Let me rephrase that. I'm running Simple Analytics where we collect page views, events and specific details about a page view (url, time, referrer, utm_source, screen width ...).
At the moment we use PostgreSQL which serves us pretty well. We have some caching tables setup and with our processing scripts we have the data in customers dashboards within 2 minutes. We move our raw visits in tables with visits aggregated per hour and per day.
This is all working fine. But we want to start targeting bigger clients now and would love to be fine then as well.
A few things that are important to us when selecting a database:
- it is very popular (we want to solve issues fast)
- it is free to use (the license)
- it is easy to maintain (very important)
- it can run on my own servers
One that really appeals to us is Apache Cassandra with Apache Spark.
But we're not sure if we should optimize our PostgreSQL workflow. I wouldn't mind investing 1 or 2 weeks of my time into setting up a new database, but it should also save time in the future. The common queries we will have are (see our demo dashboard to see what we show [1]):
- get (unique) page views from a website grouped by per 24 hours
- get list of most visited pages and show those with the percentages of referrals aggregated by day (/contact: twitter.com 20%, organic 80%)
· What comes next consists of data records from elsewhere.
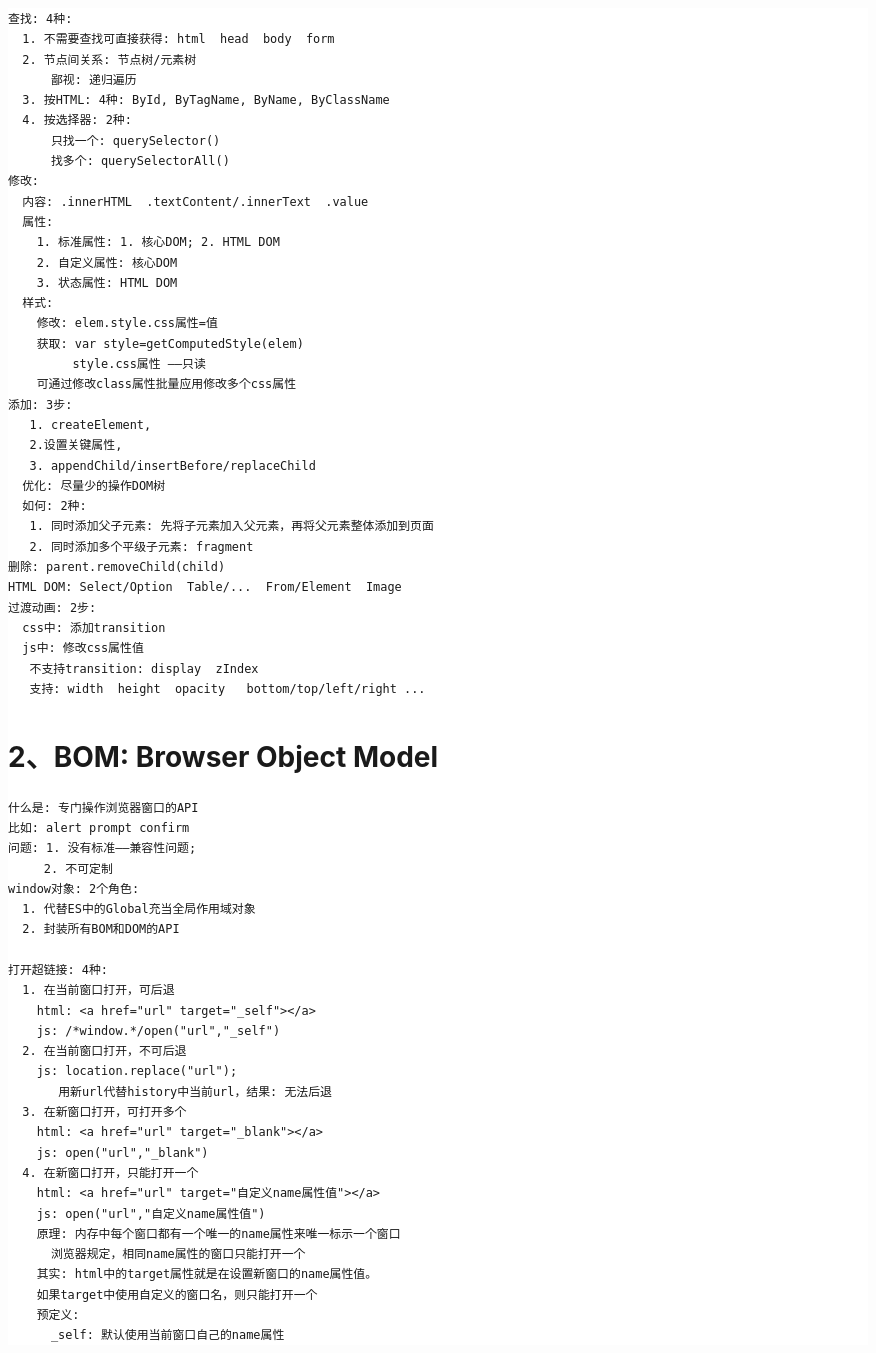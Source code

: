     查找: 4种:
      1. 不需要查找可直接获得: html  head  body  form
      2. 节点间关系: 节点树/元素树
          鄙视: 递归遍历
      3. 按HTML: 4种: ById, ByTagName, ByName, ByClassName
      4. 按选择器: 2种:
          只找一个: querySelector()
          找多个: querySelectorAll()
    修改:
      内容: .innerHTML  .textContent/.innerText  .value
      属性:
        1. 标准属性: 1. 核心DOM; 2. HTML DOM
        2. 自定义属性: 核心DOM
        3. 状态属性: HTML DOM
      样式:
        修改: elem.style.css属性=值
        获取: var style=getComputedStyle(elem)
             style.css属性 ——只读
        可通过修改class属性批量应用修改多个css属性
    添加: 3步:
       1. createElement,
       2.设置关键属性,
       3. appendChild/insertBefore/replaceChild
      优化: 尽量少的操作DOM树
      如何: 2种:
       1. 同时添加父子元素: 先将子元素加入父元素，再将父元素整体添加到页面
       2. 同时添加多个平级子元素: fragment
    删除: parent.removeChild(child)
    HTML DOM: Select/Option  Table/...  From/Element  Image
    过渡动画: 2步:
      css中: 添加transition
      js中: 修改css属性值
       不支持transition: display  zIndex
       支持: width  height  opacity   bottom/top/left/right ...
# 2、BOM: Browser Object Model

    什么是: 专门操作浏览器窗口的API
    比如: alert prompt confirm
    问题: 1. 没有标准——兼容性问题;
         2. 不可定制
    window对象: 2个角色:
      1. 代替ES中的Global充当全局作用域对象
      2. 封装所有BOM和DOM的API
    
    打开超链接: 4种:
      1. 在当前窗口打开，可后退
        html: <a href="url" target="_self"></a>
        js: /*window.*/open("url","_self")
      2. 在当前窗口打开，不可后退
        js: location.replace("url");
           用新url代替history中当前url，结果: 无法后退
      3. 在新窗口打开，可打开多个
        html: <a href="url" target="_blank"></a>
        js: open("url","_blank")
      4. 在新窗口打开，只能打开一个
        html: <a href="url" target="自定义name属性值"></a>
        js: open("url","自定义name属性值")
        原理: 内存中每个窗口都有一个唯一的name属性来唯一标示一个窗口
          浏览器规定，相同name属性的窗口只能打开一个
        其实: html中的target属性就是在设置新窗口的name属性值。
        如果target中使用自定义的窗口名，则只能打开一个
        预定义:
          _self: 默认使用当前窗口自己的name属性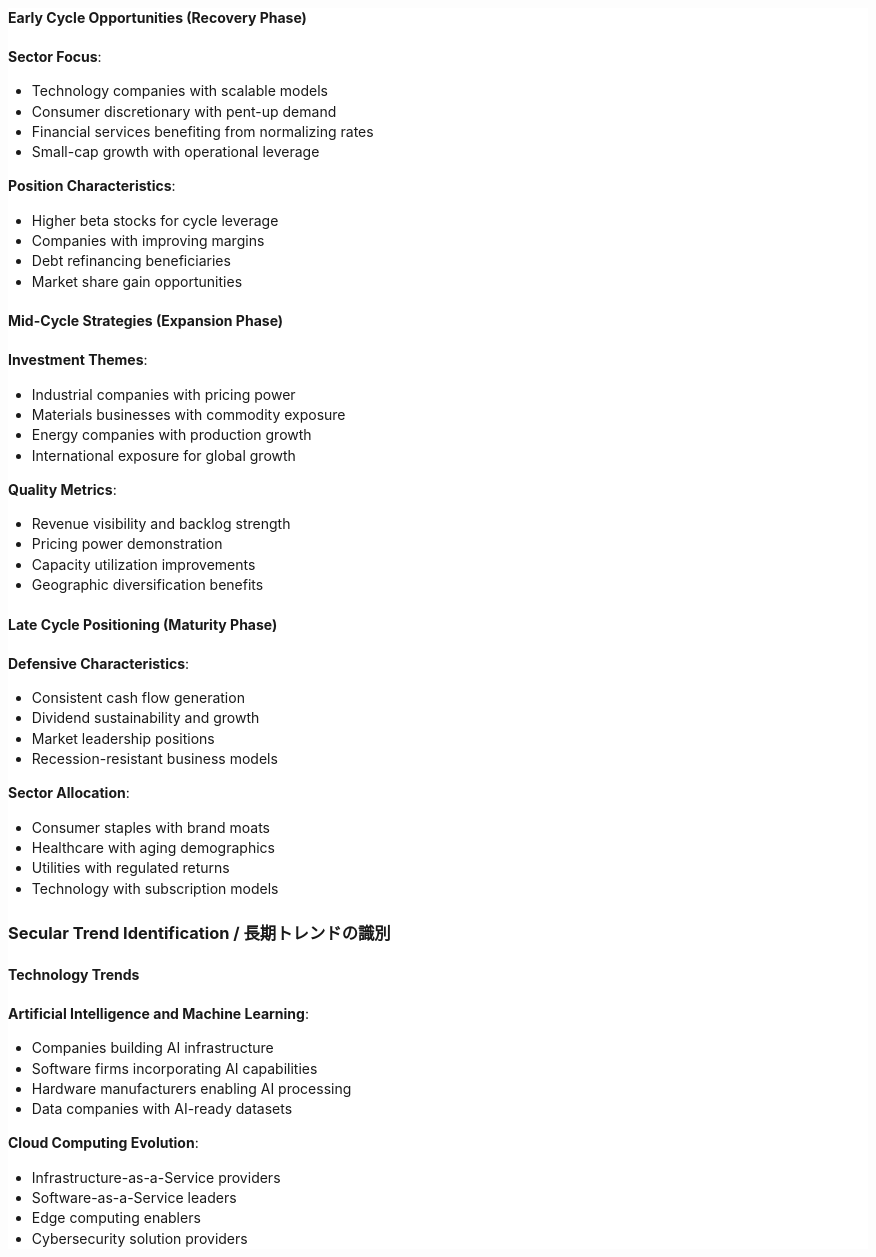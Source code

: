 #### Early Cycle Opportunities (Recovery Phase)
**Sector Focus**:
- Technology companies with scalable models
- Consumer discretionary with pent-up demand
- Financial services benefiting from normalizing rates
- Small-cap growth with operational leverage

**Position Characteristics**:
- Higher beta stocks for cycle leverage
- Companies with improving margins
- Debt refinancing beneficiaries
- Market share gain opportunities

#### Mid-Cycle Strategies (Expansion Phase)
**Investment Themes**:
- Industrial companies with pricing power
- Materials businesses with commodity exposure
- Energy companies with production growth
- International exposure for global growth

**Quality Metrics**:
- Revenue visibility and backlog strength
- Pricing power demonstration
- Capacity utilization improvements
- Geographic diversification benefits

#### Late Cycle Positioning (Maturity Phase)
**Defensive Characteristics**:
- Consistent cash flow generation
- Dividend sustainability and growth
- Market leadership positions
- Recession-resistant business models

**Sector Allocation**:
- Consumer staples with brand moats
- Healthcare with aging demographics
- Utilities with regulated returns
- Technology with subscription models

### Secular Trend Identification / 長期トレンドの識別

#### Technology Trends
**Artificial Intelligence and Machine Learning**:
- Companies building AI infrastructure
- Software firms incorporating AI capabilities
- Hardware manufacturers enabling AI processing
- Data companies with AI-ready datasets

**Cloud Computing Evolution**:
- Infrastructure-as-a-Service providers
- Software-as-a-Service leaders
- Edge computing enablers
- Cybersecurity solution providers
- get conversions between events of sessions/list of events
There are probably many tools out there to help, but I wouldn't use a sledgehammer to hammer a nail.
[1] https://simpleanalytics.com/simpleanalytics.com
If you're rolling your own solution (rather than using DBaaS) ClickHouse is unparalleled when it comes to scaling and efficiency. Its SQL is somewhat restricted but it should be able to do what you're looking very well, especially it was born out of the needs of Yandex Metrica which is quite similar use case of yours.
If you're using Kubernetes there is great Operator available from Altinity to run Clickhouse on Kubernetes.